The Latch

How the Millennial Approach to Property Has Changed Post-Iso

The property landscape in recent years hasn’t exactly been welcoming of millennials into playing the buying and selling game — even those who avoided avocado toast.

With housing prices at an all-time high and many opting for the opportunity to travel over moving in with parents to save for a deposit or buying in a suburb they had no intention to live in, so many had resigned to being long-term renters.

But with international travel plans on hold indefinitely amid the COVID-19 pandemic, it would seem a number of millennials are now reevaluating their financial priorities.

ING‘s new Future Focus: Homeownership report has found 46% of millennials feel homeownership is now more achievable, with 32% expressing an intention to buy a home in the next two years.

As for how these millennials plan to turn their property dreams into a reality? The report finds 59% are redirecting their travel budgets into property budgets, 37% have kicked off a side hustle to make extra money, and that 36% are moving back in with their parents.

And the ‘why’ is important, too. According to the Future Focus report, those Australians who are looking to buy within the next two years are doing so because they have renter’s fatigue (45%), want greater stability (22%), and have new-found plans to protect their futures after the turbulent events of 2020 (19%).

“Many people have used the lockdown period as an opportunity to take greater control over their finances and it appears millennials in particular are finding savvy new ways to save towards their homeownership goals,” says Julie-Anne Bosich, ING’s head of mortgages.

“The research suggests they’re willing to make lifestyle sacrifices and re-think what is really ‘essential’ in order to own their first home sooner.”

Of course, one must acknowledge the devastating impacts COVID-19 has had on so many industries, with sudden job losses and reduced working hours becoming an overnight reality for many Australians. The ING report finds 69% of Australians have been forced to take better control of their finances in this time, and that 42% were actually able to save some money in lockdown.

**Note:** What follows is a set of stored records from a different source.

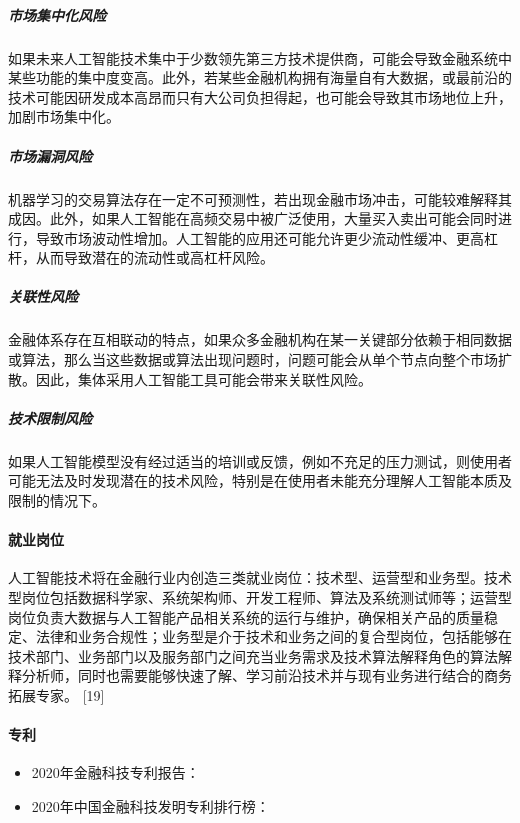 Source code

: \documentclass[letterpaper,10pt,english]{sphinxmanual}
\begin{document}
\subparagraph{市场集中化风险}
\label{\detokenize{chapter_project/AI_Finance:id22}}
如果未来人工智能技术集中于少数领先第三方技术提供商，可能会导致金融系统中某些功能的集中度变高。此外，若某些金融机构拥有海量自有大数据，或最前沿的技术可能因研发成本高昂而只有大公司负担得起，也可能会导致其市场地位上升，加剧市场集中化。


\subparagraph{市场漏洞风险}
\label{\detokenize{chapter_project/AI_Finance:id23}}
机器学习的交易算法存在一定不可预测性，若出现金融市场冲击，可能较难解释其成因。此外，如果人工智能在高频交易中被广泛使用，大量买入卖出可能会同时进行，导致市场波动性增加。人工智能的应用还可能允许更少流动性缓冲、更高杠杆，从而导致潜在的流动性或高杠杆风险。


\subparagraph{关联性风险}
\label{\detokenize{chapter_project/AI_Finance:id24}}
金融体系存在互相联动的特点，如果众多金融机构在某一关键部分依赖于相同数据或算法，那么当这些数据或算法出现问题时，问题可能会从单个节点向整个市场扩散。因此，集体采用人工智能工具可能会带来关联性风险。


\subparagraph{技术限制风险}
\label{\detokenize{chapter_project/AI_Finance:id25}}
如果人工智能模型没有经过适当的培训或反馈，例如不充足的压力测试，则使用者可能无法及时发现潜在的技术风险，特别是在使用者未能充分理解人工智能本质及限制的情况下。


\paragraph{就业岗位}
\label{\detokenize{chapter_project/AI_Finance:id26}}
人工智能技术将在金融行业内创造三类就业岗位：技术型、运营型和业务型。技术型岗位包括数据科学家、系统架构师、开发工程师、算法及系统测试师等；运营型岗位负责大数据与人工智能产品相关系统的运行与维护，确保相关产品的质量稳定、法律和业务合规性；业务型是介于技术和业务之间的复合型岗位，包括能够在技术部门、业务部门以及服务部门之间充当业务需求及技术算法解释角色的算法解释分析师，同时也需要能够快速了解、学习前沿技术并与现有业务进行结合的商务拓展专家。
{[}19{]}


\paragraph{专利}
\label{\detokenize{chapter_project/AI_Finance:id27}}\begin{itemize}
\item {} 
2020年金融科技专利报告：

\item {} 
2020年中国金融科技发明专利排行榜：

\end{itemize}
\end{document}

The data shows much of this was due to lifestyle changes. These included reducing personal shopping (40%), entertaining at home over going out (31%), spending less on drinking (25%), going on fewer date nights (19%), giving up a gym membership (17%), and opting for a cheaper commute (16%).

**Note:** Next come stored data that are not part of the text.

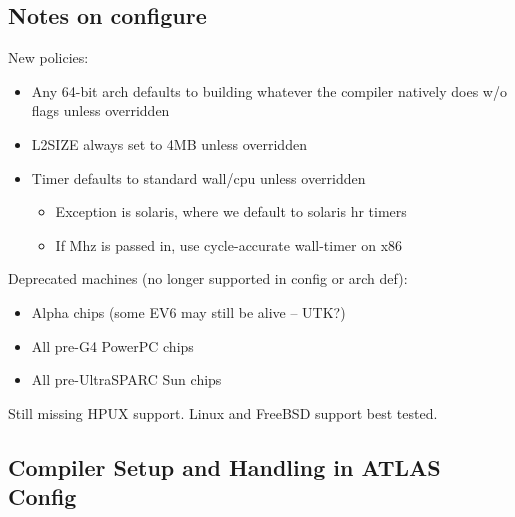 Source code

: \documentclass[11pt]{article}
\begin{document}
\subsection{Notes on configure}
New policies:
\begin{itemize}
\item Any 64-bit arch defaults to building whatever the compiler natively does
      w/o flags unless overridden
\item L2SIZE always set to 4MB unless overridden
\item Timer defaults to standard wall/cpu unless overridden
   \begin{itemize}
   \item Exception is solaris, where we default to solaris hr timers
   \item If Mhz is passed in, use cycle-accurate wall-timer on x86
   \end{itemize}
\end{itemize}

Deprecated machines (no longer supported in config or arch def):
\begin{itemize}
\item Alpha chips (some EV6 may still be alive -- UTK?)
\item All pre-G4 PowerPC chips
\item All pre-UltraSPARC Sun chips
\end{itemize}

Still missing HPUX support.  Linux and FreeBSD support best tested.

\subsection{Compiler Setup and Handling in ATLAS Config}
\label{sec-compProbe}
\end{document}
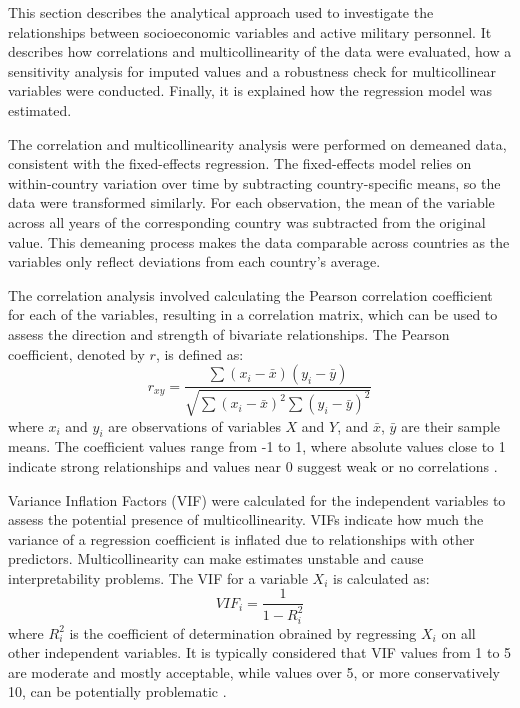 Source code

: This section describes the analytical approach used to investigate the relationships between socioeconomic variables and active military personnel.
It describes how correlations and multicollinearity of the data were evaluated, how a sensitivity analysis for imputed values and a robustness check for multicollinear variables were conducted. 
Finally, it is explained how the regression model was estimated.

The correlation and multicollinearity analysis were performed on demeaned data, consistent with the fixed-effects regression. 
The fixed-effects model relies on within-country variation over time by subtracting country-specific means, so the data were transformed similarly. 
For each observation, the mean of the variable across all years of the corresponding country was subtracted from the original value. 
This demeaning process makes the data comparable across countries as the variables only reflect deviations from each country's average. 

The correlation analysis involved calculating the Pearson correlation coefficient for each of the variables, resulting in a correlation matrix, which can be used to assess the direction and strength of bivariate relationships.
The Pearson coefficient, denoted by $r$, is defined as:
\begin{equation*}
    r_{xy} = \frac{\sum(x_i - \bar{x})(y_i - \bar{y})}{\sqrt{\sum(x_i - \bar{x})^2 \sum(y_i - \bar{y})^2}}
\end{equation*}
where $x_i$ and $y_i$ are observations of variables $X$ and $Y$, and $\bar{x}$, $\bar{y}$ are their sample means. 
The coefficient values range from -1 to 1, where absolute values close to 1 indicate strong relationships and values near 0 suggest weak or no correlations \parencite{cohen_bivariate_2003}. 

Variance Inflation Factors (VIF) were calculated for the independent variables to assess the potential presence of multicollinearity. 
VIFs indicate how much the variance of a regression coefficient is inflated due to relationships with other predictors. 
Multicollinearity can make estimates unstable and cause interpretability problems. 
The VIF for a variable $X_i$ is calculated as:
\begin{equation*}
    VIF_i = \frac{1}{1-R^2_i}
\end{equation*}
where $R^2_i$ is the coefficient of determination obrained by regressing $X_i$ on all other independent variables. 
It is typically considered that VIF values from 1 to 5 are moderate and mostly acceptable, while values over 5, or more conservatively 10, can be potentially problematic \parencite{obrien_caution_2007}.

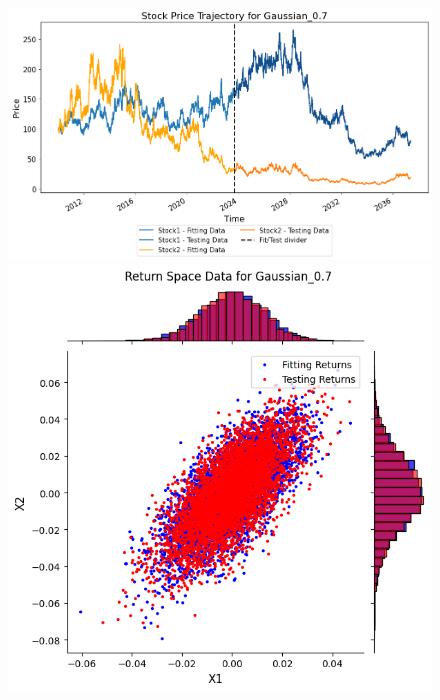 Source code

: \begin{figure}
\begin{minipage}{0.9\textwidth}
\begin{minipage}{0.34\textwidth}
        \end{minipage}
    \end{minipage}
    \hfill
    \begin{minipage}{0.9\textwidth}
        \centering
        \begin{minipage}{0.54\textwidth}
            \centering
            \includegraphics[width=\textwidth]{4Method/pictures/PricePort2.png}
        \end{minipage}
        \hfill
        \begin{minipage}{0.34\textwidth}
            \centering
            \includegraphics[width=\textwidth]{4Method/pictures/ReturnPort2.png}

\end{minipage}
\end{minipage}
\end{figure}

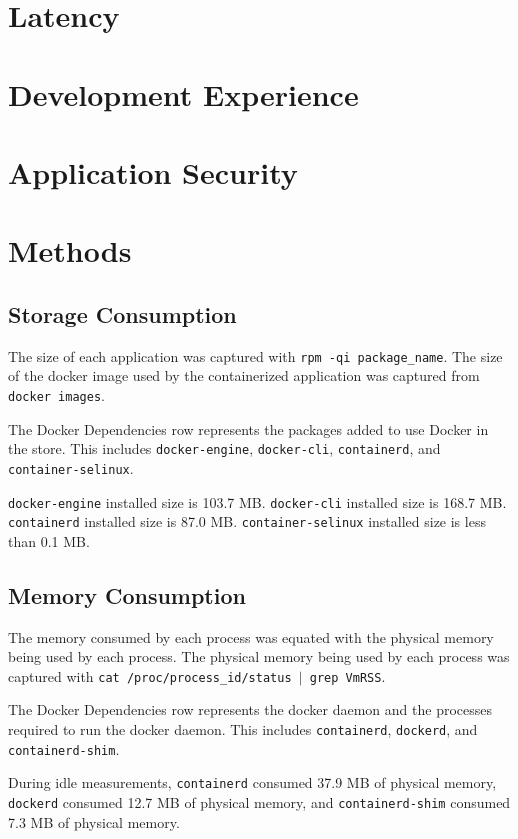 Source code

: \documentclass{article}
\begin{document}
\section{Latency}

\section{Development Experience}

\section{Application Security}

\section{Methods}
\subsection{Storage Consumption}
The size of each application was captured with \texttt{rpm -qi package\_name}. The size of the docker image used by the containerized application was captured from \texttt{docker images}.

The Docker Dependencies row represents the packages added to use Docker in the store. This includes \texttt{docker-engine}, \texttt{docker-cli}, \texttt{containerd}, and \texttt{container-selinux}.

\texttt{docker-engine} installed size is 103.7 MB. \texttt{docker-cli} installed size is 168.7 MB. \texttt{containerd} installed size is 87.0 MB. \texttt{container-selinux} installed size is less than 0.1 MB.

\subsection{Memory Consumption}
The memory consumed by each process was equated with the physical memory being used by each process. The physical memory being used by each process was captured with \texttt{cat /proc/process\_id/status $|$ grep VmRSS}.

The Docker Dependencies row represents the docker daemon and the processes required to run the docker daemon. This includes \texttt{containerd}, \texttt{dockerd}, and \texttt{containerd-shim}.

During idle measurements, \texttt{containerd} consumed 37.9 MB of physical memory, \texttt{dockerd} consumed 12.7 MB of physical memory, and \texttt{containerd-shim} consumed 7.3 MB of physical memory.
\end{document}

“COVID-19 has fundamentally changed the way we live our everyday lives. Lockdown taught us to work, exercise, entertain, learn, and parent all under the one roof. It’s turned our humble homes into essential multi-purpose lifestyle hubs,” says Bosich.

Following isolation, a quarter of Australians now view their homes as a complete lifestyle hub. For a period of time, everything we did — be it working, dining, learning, winding down, or taking part in hobbies — was done within our own four walls. And just because venues and public spaces have begun to open, doesn’t mean people plan to move everything outside again. In fact, those who took part in ING’s research are now expecting to spend an average of 5.9 hours more at home.

But this means that for some Australians, their homes will have to change and adapt to their needs. A huge 68% said they now need more space or a different type of space in order to be fully comfortable at home, and 38% are hoping to make changes in their home — be it redecorating (13%), renovating (10%), or establishing a permanent home office (9%).